- **What is expected**
Lines in the records below that contain the word "Traversal" must each be copied.

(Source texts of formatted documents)
▬▬▬▬▬▬▬▬▬▬

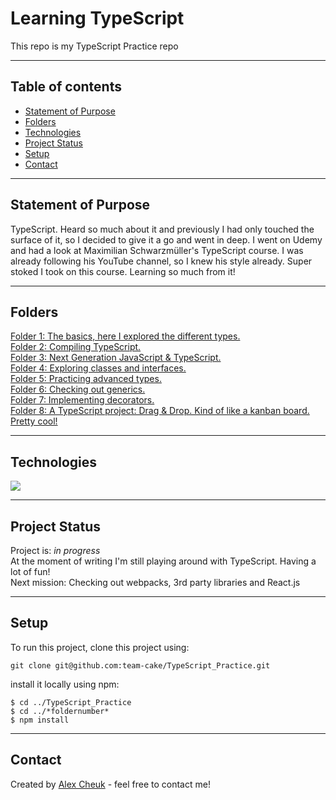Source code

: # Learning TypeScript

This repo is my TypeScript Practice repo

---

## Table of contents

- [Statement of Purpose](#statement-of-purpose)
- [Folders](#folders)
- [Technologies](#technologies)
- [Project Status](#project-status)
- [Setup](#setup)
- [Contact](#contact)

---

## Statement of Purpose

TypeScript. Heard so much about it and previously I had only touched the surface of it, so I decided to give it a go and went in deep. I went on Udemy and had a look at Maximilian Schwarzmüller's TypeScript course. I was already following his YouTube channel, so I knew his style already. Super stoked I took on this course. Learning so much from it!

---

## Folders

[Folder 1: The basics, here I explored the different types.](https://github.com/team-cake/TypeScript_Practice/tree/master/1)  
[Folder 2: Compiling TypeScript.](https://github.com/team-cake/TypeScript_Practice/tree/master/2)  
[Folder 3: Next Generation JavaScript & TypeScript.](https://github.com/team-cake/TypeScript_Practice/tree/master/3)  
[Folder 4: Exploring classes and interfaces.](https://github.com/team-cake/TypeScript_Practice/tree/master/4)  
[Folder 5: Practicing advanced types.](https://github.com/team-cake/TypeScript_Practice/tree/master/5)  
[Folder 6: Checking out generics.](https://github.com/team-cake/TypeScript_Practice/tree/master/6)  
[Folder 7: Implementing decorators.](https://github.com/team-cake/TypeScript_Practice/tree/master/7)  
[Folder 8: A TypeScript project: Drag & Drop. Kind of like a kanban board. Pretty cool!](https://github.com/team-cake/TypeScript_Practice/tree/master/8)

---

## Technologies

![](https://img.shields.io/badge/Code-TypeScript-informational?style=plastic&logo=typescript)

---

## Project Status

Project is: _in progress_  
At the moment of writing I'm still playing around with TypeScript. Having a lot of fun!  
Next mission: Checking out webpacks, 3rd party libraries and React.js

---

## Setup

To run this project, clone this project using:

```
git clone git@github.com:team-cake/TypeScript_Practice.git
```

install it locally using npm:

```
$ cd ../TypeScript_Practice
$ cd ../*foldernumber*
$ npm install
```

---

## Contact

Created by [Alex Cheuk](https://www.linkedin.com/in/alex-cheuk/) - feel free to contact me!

▬▬▬▬▬▬▬▬▬▬

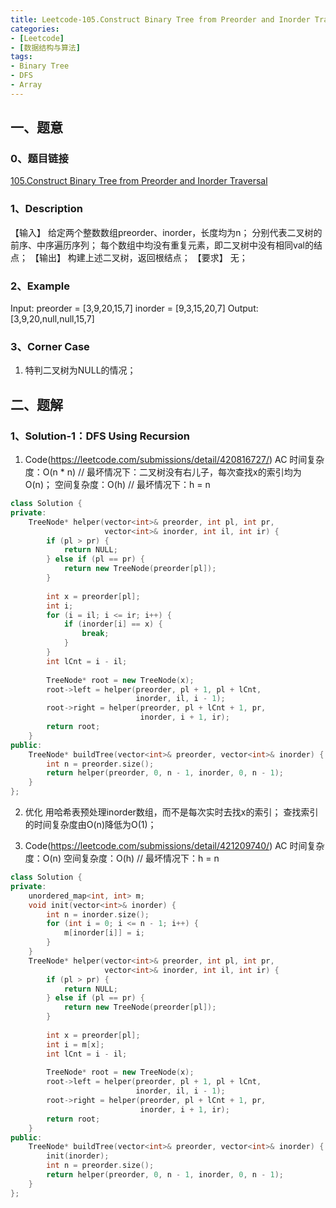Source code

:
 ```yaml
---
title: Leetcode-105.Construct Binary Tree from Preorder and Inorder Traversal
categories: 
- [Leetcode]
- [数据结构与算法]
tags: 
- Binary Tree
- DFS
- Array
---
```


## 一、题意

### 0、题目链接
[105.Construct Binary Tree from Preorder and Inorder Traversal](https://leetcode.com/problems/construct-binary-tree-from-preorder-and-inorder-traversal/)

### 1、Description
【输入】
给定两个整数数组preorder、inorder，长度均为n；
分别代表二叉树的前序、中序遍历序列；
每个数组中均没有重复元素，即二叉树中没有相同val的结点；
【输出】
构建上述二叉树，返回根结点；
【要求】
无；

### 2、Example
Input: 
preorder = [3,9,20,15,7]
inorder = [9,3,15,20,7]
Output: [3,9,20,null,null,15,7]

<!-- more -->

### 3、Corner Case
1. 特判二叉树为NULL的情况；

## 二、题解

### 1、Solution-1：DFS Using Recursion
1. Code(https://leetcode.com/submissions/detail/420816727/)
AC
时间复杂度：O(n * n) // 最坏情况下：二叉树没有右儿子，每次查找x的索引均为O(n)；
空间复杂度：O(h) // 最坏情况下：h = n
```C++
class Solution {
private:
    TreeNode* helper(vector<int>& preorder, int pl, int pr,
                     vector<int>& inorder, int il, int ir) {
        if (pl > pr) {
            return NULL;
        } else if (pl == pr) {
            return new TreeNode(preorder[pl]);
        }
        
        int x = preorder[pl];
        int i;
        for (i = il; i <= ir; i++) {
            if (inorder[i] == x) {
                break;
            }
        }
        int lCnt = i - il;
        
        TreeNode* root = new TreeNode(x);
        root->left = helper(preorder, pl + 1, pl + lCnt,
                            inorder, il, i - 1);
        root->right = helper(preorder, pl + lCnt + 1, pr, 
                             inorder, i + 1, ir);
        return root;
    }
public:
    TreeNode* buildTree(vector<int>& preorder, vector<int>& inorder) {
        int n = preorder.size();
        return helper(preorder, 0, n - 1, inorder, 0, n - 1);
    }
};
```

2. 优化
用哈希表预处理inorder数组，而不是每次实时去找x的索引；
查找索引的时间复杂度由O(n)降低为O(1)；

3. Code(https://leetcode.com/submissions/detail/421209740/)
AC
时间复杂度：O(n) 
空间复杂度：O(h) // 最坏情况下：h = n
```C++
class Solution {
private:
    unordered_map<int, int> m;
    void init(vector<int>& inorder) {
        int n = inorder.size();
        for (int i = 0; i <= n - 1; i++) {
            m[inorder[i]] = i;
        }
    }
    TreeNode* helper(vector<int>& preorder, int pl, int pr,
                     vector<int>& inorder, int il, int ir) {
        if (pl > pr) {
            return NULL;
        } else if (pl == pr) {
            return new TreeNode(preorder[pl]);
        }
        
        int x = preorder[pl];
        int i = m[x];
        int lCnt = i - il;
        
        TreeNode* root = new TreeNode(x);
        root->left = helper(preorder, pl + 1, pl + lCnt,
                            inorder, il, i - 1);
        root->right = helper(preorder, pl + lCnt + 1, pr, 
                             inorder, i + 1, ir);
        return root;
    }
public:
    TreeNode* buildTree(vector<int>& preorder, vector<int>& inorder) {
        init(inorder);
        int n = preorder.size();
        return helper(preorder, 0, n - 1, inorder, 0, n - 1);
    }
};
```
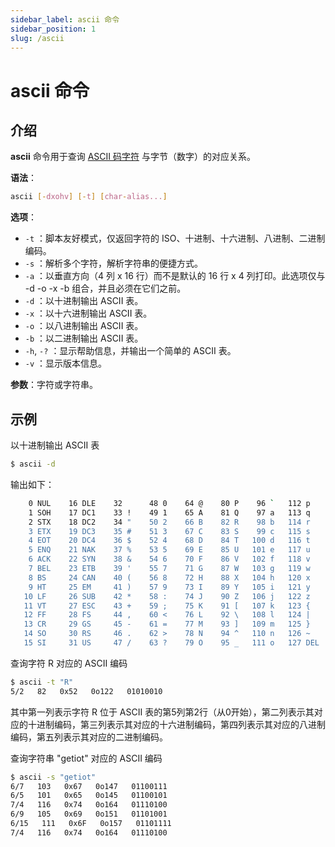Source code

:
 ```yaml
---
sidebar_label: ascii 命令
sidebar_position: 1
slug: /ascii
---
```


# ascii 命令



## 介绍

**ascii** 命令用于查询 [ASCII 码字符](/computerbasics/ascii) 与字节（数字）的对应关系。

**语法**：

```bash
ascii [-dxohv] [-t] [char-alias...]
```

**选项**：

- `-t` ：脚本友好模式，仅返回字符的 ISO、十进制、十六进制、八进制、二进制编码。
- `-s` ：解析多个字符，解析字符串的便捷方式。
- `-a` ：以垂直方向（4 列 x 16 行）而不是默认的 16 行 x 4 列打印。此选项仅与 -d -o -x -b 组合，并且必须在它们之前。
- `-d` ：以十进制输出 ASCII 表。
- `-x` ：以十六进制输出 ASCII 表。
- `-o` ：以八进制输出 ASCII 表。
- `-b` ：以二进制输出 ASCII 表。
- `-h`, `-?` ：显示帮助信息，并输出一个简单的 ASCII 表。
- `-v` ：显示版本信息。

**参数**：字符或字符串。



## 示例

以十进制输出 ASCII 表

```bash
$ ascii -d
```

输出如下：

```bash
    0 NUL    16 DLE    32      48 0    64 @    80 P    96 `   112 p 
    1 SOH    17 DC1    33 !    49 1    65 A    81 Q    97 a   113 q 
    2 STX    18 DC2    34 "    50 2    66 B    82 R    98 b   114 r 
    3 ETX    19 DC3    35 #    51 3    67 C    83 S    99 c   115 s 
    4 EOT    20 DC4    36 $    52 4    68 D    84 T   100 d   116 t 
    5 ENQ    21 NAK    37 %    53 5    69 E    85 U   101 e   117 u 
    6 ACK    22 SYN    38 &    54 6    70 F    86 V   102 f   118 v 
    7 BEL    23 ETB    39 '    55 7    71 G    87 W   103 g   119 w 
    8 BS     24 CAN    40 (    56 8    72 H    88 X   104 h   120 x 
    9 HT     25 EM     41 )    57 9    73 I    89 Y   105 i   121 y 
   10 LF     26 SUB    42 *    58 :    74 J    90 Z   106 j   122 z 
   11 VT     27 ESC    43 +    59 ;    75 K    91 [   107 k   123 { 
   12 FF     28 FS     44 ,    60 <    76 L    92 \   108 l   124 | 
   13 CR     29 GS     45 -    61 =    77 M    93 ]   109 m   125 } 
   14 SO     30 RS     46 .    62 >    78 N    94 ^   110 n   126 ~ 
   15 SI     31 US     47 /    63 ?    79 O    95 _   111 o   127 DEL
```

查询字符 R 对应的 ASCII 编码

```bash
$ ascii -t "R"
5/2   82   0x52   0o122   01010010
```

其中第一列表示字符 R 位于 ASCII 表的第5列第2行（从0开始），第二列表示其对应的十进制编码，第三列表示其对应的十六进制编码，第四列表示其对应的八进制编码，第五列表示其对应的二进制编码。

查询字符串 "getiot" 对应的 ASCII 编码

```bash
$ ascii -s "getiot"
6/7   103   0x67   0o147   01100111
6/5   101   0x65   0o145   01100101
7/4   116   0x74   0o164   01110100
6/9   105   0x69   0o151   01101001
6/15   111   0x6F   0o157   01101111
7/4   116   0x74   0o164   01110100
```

▬▬▬▬▬▬▬▬▬▬

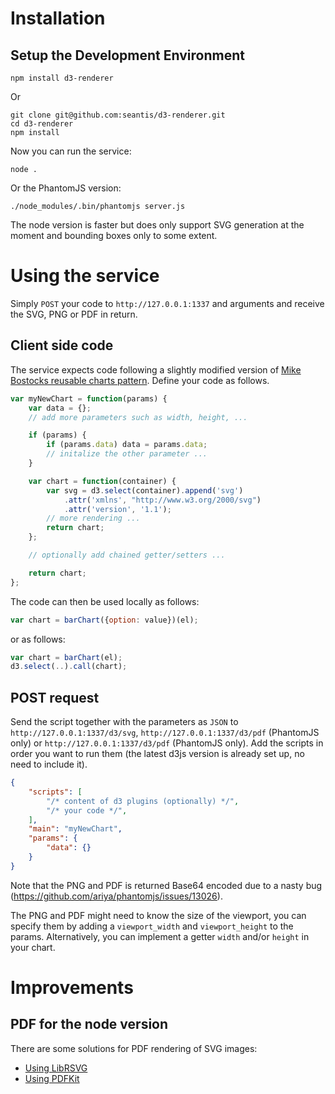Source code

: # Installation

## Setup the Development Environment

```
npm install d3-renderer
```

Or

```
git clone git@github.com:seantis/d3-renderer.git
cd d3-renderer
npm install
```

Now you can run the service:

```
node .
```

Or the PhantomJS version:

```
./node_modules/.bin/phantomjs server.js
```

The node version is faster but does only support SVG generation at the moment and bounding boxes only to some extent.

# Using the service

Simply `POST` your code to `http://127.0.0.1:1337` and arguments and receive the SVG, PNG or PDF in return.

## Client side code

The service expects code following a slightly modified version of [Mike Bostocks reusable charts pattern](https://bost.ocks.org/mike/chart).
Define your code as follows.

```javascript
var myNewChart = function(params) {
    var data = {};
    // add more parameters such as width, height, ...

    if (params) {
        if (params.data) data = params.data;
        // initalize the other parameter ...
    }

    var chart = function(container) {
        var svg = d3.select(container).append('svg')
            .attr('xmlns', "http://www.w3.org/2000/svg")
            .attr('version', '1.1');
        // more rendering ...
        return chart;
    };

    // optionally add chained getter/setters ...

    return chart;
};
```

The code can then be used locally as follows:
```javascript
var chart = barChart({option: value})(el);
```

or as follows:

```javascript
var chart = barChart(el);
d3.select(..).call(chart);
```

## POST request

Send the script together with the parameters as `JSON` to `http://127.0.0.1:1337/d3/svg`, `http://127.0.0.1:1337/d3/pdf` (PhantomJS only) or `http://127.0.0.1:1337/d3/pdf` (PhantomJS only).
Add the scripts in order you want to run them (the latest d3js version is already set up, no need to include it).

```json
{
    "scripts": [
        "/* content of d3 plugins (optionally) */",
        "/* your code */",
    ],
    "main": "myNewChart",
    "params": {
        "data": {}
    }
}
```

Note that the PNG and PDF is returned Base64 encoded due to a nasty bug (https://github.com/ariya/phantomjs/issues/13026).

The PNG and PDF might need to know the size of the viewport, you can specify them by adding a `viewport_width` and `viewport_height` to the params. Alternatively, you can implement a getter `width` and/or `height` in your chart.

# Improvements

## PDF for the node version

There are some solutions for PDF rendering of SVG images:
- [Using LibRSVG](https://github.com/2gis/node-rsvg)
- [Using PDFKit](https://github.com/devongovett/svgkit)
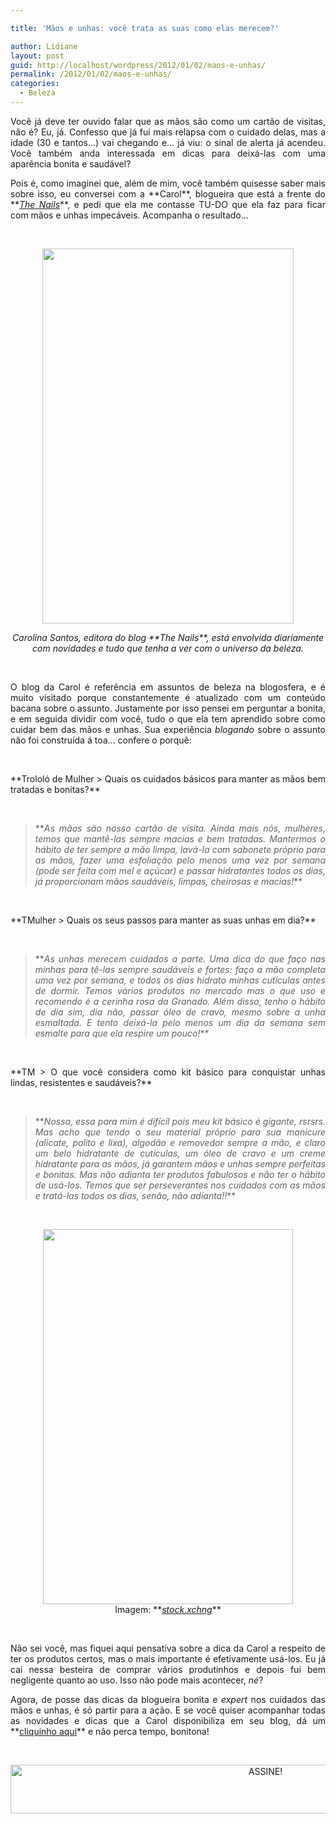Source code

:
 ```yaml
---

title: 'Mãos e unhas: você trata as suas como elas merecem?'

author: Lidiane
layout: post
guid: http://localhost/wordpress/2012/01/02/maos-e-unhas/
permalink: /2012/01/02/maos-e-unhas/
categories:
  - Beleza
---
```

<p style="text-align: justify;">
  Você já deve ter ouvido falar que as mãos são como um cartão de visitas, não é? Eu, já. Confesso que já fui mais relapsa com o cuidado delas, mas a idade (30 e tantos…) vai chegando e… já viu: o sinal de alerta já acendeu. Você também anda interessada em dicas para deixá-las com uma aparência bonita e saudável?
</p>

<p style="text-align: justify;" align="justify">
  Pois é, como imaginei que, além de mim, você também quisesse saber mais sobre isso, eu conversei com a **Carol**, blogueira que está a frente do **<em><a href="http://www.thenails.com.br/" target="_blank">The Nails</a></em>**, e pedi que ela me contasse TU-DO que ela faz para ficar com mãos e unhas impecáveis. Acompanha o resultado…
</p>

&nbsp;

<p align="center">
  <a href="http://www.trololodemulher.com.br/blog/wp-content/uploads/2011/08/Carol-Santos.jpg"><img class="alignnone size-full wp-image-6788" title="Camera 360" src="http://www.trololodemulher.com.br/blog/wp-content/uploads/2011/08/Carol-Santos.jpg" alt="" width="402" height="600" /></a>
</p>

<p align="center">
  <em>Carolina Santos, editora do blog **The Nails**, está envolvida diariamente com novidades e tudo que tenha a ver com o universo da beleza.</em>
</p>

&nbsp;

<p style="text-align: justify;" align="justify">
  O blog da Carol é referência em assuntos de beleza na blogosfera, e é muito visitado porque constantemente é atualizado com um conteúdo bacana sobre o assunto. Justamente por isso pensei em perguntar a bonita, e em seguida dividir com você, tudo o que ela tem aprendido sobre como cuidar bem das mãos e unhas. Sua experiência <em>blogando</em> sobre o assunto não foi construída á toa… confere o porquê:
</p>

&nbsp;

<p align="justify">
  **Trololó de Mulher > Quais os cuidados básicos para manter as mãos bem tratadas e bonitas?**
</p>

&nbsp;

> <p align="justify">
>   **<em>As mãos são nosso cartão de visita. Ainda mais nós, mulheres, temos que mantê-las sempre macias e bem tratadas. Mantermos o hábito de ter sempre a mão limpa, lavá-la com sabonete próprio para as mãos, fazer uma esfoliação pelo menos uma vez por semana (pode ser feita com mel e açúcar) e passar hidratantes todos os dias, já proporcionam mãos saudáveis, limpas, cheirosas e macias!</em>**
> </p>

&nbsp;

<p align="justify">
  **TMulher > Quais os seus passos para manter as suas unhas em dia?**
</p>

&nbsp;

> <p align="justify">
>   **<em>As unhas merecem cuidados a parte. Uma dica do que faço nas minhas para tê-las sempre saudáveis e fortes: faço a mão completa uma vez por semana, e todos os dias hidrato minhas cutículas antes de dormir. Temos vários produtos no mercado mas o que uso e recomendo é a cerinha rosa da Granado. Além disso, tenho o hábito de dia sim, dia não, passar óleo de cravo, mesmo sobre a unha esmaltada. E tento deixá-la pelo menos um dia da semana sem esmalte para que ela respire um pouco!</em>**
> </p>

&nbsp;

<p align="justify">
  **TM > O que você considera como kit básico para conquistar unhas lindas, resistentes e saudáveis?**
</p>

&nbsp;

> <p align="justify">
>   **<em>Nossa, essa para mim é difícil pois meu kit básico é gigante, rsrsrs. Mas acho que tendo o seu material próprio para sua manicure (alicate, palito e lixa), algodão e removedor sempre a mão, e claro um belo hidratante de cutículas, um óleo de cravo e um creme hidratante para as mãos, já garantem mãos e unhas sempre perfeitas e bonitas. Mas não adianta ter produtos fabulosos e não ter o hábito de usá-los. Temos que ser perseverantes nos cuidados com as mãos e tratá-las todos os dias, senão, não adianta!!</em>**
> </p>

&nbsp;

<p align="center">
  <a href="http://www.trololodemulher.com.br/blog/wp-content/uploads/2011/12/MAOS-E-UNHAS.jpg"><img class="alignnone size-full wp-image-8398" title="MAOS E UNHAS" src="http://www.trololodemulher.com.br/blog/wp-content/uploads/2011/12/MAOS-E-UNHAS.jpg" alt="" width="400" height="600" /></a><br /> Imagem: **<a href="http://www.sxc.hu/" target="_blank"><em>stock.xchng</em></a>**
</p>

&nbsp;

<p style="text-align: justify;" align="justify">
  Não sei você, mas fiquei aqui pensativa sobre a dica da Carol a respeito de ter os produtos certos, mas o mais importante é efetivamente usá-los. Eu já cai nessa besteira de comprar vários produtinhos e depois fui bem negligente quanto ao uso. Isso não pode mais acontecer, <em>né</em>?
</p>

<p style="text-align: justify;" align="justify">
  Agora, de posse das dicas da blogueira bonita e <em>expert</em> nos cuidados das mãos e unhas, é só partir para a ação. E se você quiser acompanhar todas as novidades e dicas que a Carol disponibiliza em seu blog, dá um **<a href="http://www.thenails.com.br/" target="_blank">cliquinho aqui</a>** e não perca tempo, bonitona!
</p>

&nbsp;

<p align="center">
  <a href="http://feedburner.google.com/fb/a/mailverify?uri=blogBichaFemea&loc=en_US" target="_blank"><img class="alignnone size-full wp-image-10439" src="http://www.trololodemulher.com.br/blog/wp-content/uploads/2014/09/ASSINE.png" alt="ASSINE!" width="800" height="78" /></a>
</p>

▬▬▬▬▬▬▬▬▬▬

- **Reply**
title: Leetcode-105.Construct Binary Tree from Preorder and Inorder Traversal
[105.Construct Binary Tree from Preorder and Inorder Traversal](https://leetcode.com/problems/construct-binary-tree-from-preorder-and-inorder-traversal/)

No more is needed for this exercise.